Paliza es, sin quizá, uno de los jóvenes políticos más sagaces que tiene el país. A toda luz es inteligente, mesurado, leal, coherente, enfocado y bien enterado del contexto en que se inicia un nuevo período constitucional en República Dominicana. Lo que está a la vista…
En materia de comunicación hay una verdad irrefutable que se le reconoce a la gestión que presidió Danilo Medina durante los últimos ocho años: fue exitosa y muy eficaz, a pesar de los tropezones que siempre hubo a lo largo de su gestión. La forma de transmitir el mensaje fue siempre en una línea positiva, optimista, proactiva y cargada de energía. Eran mensajes meticulosamente elaborados.
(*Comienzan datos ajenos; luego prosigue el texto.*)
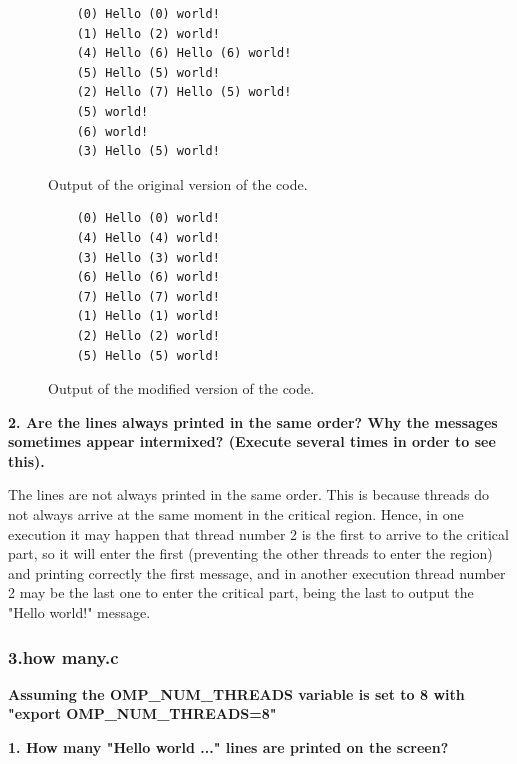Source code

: \documentclass[12pt, a4paper]{article}
\begin{document}
\begin{figure}[H]
\begin{minipage}[b]{0.49\linewidth}

\begin{lstlisting}
	(0) Hello (0) world!
	(1) Hello (2) world!
	(4) Hello (6) Hello (6) world!
	(5) Hello (5) world!
	(2) Hello (7) Hello (5) world!
	(5) world!
	(6) world!
	(3) Hello (5) world!
\end{lstlisting}

\caption{Output of the original version of the code.}
\label{fig:bad_code}
\end{minipage}
\hspace{0.5cm}
\begin{minipage}[b]{0.46\linewidth}

\begin{lstlisting}
	(0) Hello (0) world!
	(4) Hello (4) world!
	(3) Hello (3) world!
	(6) Hello (6) world!
	(7) Hello (7) world!
	(1) Hello (1) world!
	(2) Hello (2) world!
	(5) Hello (5) world!
\end{lstlisting}

\caption{Output of the modified version of the code.}
\label{fig:good_code}
\end{minipage}
\end{figure}

\hfill

\textbf{2. Are the lines always printed in the same order? Why the messages sometimes appear intermixed? (Execute several times in order to see this).}

The lines are not always printed in the same order. This is because threads do not always arrive at the same moment in the critical region. Hence, in one execution it may happen that thread number 2 is the first to arrive to the critical part, so it will enter the first (preventing the other threads to enter the region) and printing correctly the first message, and in another execution thread number 2 may be the last one to enter the critical part, being the last to output the "Hello world!" message.

\subsubsection{3.how many.c}

\textbf{Assuming the OMP\_NUM\_THREADS variable is set to 8 with "export OMP\_NUM\_THREADS=8"}

\hfill

\textbf{1. How many "Hello world ..." lines are printed on the screen?}
\end{document}
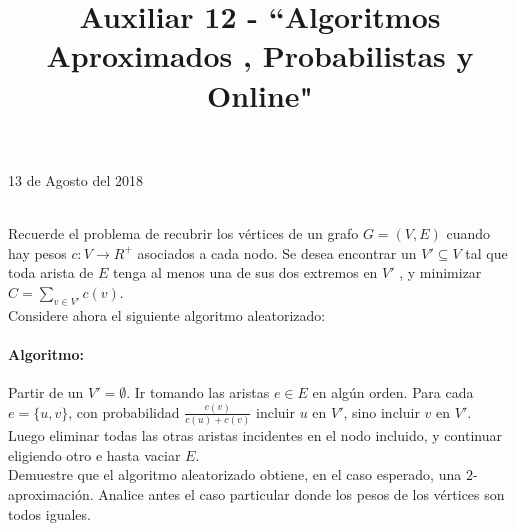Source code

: \documentclass[dcc,uchile]{fcfmcourse}
\title{Auxiliar 12 - ``Algoritmos Aproximados , Probabilistas y Online"}
\theoremstyle{plain}
\theoremstyle{definition}
\begin{document}
\maketitle
\begin{center}
13 de Agosto del 2018
\end{center}
\vspace{-1ex}


\begin{problems}
\\
Recuerde el problema de recubrir los vértices de un grafo $G = (V, E)$ cuando hay pesos $c : V \to R^+$ asociados a cada nodo. Se desea encontrar un $V' \subseteq V$ tal que toda arista de $E$ tenga al menos una de sus dos extremos en $V'$ , y minimizar $C = \sum_{v\in V'}c(v)$.\\
Considere ahora el siguiente algoritmo aleatorizado:
\paragraph{Algoritmo:} Partir de un $V' = \emptyset$. Ir tomando las aristas $e \in E$ en algún orden. Para cada $e =\{u, v\}$, con probabilidad $\frac{c(v)}{c(u)+c(v)}$ incluir $u$ en $V'$, sino incluir $v$ en $V'$. Luego eliminar todas las otras aristas incidentes en el nodo incluido, y continuar eligiendo otro e hasta vaciar $E$.\\
Demuestre que el algoritmo aleatorizado obtiene, en el caso esperado, una $2$-aproximación. Analice antes el caso particular donde los pesos de los vértices son todos iguales.


\end{problems}
\end{document}
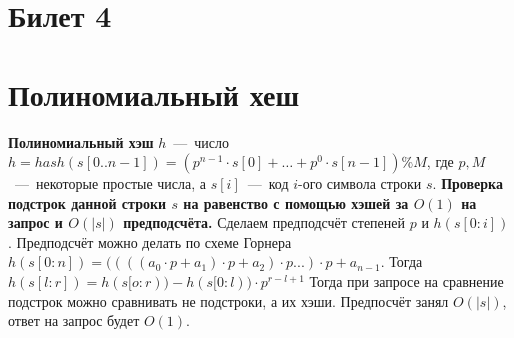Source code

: \section{Билет 4}
\section*{Полиномиальный хеш}
\textbf{Полиномиальный хэш} $h$~---~число $h=hash(s[0..n-1])= (p^{n-1} \cdot s[0]+ \ldots +p^0 \cdot s[n-1]) \% M$, где $p, M$~---~некоторые простые числа, а $s[i]$~---~код $i$-ого символа строки $s$. \newline
\textbf{Проверка подстрок данной строки $s$ на равенство с помощью хэшей за $O(1)$ на запрос и $O(|s|)$ предподсчёта.}
\newline
Сделаем предподсчёт степеней $p$ и $h(s[0:i])$. Предподсчёт можно делать по схеме Горнера $h(s[0:n]) = ((((a_0 \cdot p + a_1) \cdot p + a_2) \cdot p ... ) \cdot p + a_{n - 1}$. Тогда $h(s[l:r]) = h(s[o:r)) - h(s[0:l)) \cdot p^{r-l+1}$
\newline
Тогда при запросе на сравнение подстрок можно сравнивать не подстроки, а их хэши.
\newline
Предпосчёт занял $O(|s|)$, ответ на запрос будет $O(1)$.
Las autoridades entrantes, quizá porque aún no han conocido las interioridades de la administración pública desde un gobierno central, necesitan apoyo en cuanto a la definición de un mensaje coherente y acorde con los deseos de prosperidad prometidos y que esperan los dominicanos.
Comunicar lo negativo requiere de un sentido extra de percepción de la realidad y de la audiencia. Una cosa es hablar desde las gradas y otra es hacerlo desde el terreno de juego.
Textualmente, el Paliza dijo: “El pueblo dominicano puede tener la certeza y la tranquilidad de que este Gobierno que asumirá, claro con momentos muy difíciles, en un país roto que además ha sido visitado por una pandemia, …haremos y él (El Presidente) hará todo y cuanto esté a su alcance para que el pueblo dominicano pueda mantener el nivel de vida, de paz social, de estabilidad y de progreso de cada uno de nosotros para que una vez salga la pandemia podamos estar en las mejores condiciones”.
Su mensaje, aunque puede mejorar, está dentro del parámetro aceptable. Es positivo y optimista sin dejar de señalar el gran reto que asume el gobierno de Luis Abinader. Al mismo tiempo, de manera implícita, reconoce los éxitos económicos de la gestión de Danilo Medina, ya que habla de “mantener el nivel de vida, de paz social, de estabilidad y de progreso”.
De todos modos, siempre será inteligente que el Gobierno elija una línea de comunicación coherente, a fin de que los dominicanos reciban un mensaje optimista y positivo. Este 2020 ha estado preñado de acontecimientos que agregan estrés y negatividad, por lo que un mensaje elaborado para levantar el ánimo será siempre bienvenido.
El traspaso de mando de este 16 de agosto es una demostración, además de ser un mensaje positivo al mundo, de madurez institucional del país y una prueba del fortalecimiento del sistema democrático dominicano. Enhorabuena para todos y éxitos a la gestión de Luis Abinader.